[Task statement]:
Find the lines below holding the word "have" and copy each of them.

[Stored items from a collection]:

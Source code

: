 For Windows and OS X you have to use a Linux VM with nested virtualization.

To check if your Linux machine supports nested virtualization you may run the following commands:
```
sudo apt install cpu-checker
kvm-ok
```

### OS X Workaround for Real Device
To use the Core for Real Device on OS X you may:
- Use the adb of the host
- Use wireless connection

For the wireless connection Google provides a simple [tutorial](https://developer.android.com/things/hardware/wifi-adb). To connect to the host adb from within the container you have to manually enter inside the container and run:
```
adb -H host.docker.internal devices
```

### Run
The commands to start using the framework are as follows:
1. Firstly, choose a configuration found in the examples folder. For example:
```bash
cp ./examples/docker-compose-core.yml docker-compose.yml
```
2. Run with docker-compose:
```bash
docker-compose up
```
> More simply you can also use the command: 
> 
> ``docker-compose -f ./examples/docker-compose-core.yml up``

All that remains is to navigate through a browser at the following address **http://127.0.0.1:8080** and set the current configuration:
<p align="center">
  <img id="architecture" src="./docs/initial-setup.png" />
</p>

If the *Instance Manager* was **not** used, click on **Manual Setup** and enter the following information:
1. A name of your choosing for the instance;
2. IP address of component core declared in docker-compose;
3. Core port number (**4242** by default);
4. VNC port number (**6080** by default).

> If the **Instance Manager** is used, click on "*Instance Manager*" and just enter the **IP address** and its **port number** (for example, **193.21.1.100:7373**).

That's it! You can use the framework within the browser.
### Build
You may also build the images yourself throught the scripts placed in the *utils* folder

---

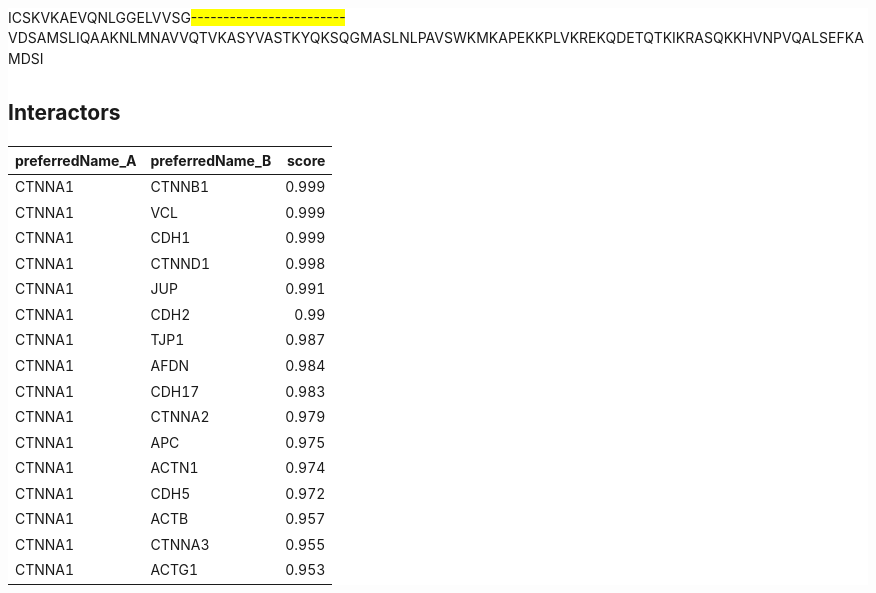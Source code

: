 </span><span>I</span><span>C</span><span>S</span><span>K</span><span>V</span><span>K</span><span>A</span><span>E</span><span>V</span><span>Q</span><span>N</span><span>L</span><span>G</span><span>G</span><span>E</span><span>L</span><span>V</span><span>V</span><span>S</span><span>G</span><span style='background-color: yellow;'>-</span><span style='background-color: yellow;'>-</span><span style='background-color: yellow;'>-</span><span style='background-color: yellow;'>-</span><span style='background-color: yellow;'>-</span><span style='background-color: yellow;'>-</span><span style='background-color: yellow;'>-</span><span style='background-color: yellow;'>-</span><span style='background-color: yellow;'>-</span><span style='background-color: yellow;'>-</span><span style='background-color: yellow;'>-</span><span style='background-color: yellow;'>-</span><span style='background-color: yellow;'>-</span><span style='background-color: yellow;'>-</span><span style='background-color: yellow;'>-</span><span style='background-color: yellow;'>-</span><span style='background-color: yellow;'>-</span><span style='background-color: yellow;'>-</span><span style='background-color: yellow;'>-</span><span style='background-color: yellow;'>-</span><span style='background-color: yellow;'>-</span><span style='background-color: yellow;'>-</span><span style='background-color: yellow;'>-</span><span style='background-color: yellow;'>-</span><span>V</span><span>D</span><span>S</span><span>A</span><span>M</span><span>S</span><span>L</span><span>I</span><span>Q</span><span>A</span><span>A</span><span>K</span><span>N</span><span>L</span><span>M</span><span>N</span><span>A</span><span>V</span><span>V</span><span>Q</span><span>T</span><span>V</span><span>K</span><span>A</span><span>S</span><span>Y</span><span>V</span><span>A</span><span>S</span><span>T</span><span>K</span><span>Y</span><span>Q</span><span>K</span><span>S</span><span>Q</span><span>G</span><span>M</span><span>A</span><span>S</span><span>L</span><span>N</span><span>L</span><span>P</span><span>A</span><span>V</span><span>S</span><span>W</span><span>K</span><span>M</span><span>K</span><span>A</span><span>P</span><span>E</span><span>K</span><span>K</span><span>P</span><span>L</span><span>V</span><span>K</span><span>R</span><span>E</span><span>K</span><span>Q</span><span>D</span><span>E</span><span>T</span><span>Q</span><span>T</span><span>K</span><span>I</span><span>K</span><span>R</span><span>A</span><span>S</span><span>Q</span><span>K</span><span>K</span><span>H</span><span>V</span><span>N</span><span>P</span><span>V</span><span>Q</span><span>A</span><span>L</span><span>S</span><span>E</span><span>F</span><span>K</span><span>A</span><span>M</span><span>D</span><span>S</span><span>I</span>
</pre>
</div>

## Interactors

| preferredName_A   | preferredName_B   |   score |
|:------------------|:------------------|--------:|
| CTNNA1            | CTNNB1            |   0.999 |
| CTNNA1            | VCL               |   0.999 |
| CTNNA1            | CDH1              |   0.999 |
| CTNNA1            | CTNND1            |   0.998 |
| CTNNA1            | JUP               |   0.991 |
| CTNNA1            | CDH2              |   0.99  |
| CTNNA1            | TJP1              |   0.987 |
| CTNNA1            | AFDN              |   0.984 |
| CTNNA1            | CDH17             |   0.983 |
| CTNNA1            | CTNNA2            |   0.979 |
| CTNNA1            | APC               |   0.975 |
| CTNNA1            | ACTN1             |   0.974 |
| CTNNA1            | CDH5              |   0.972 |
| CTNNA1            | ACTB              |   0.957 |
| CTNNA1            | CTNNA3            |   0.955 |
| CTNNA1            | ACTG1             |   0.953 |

[Exercise output]:
: For Windows and OS X you have to use a Linux VM with nested virtualization.
For the wireless connection Google provides a simple [tutorial](https://developer.android.com/things/hardware/wifi-adb). To connect to the host adb from within the container you have to manually enter inside the container and run:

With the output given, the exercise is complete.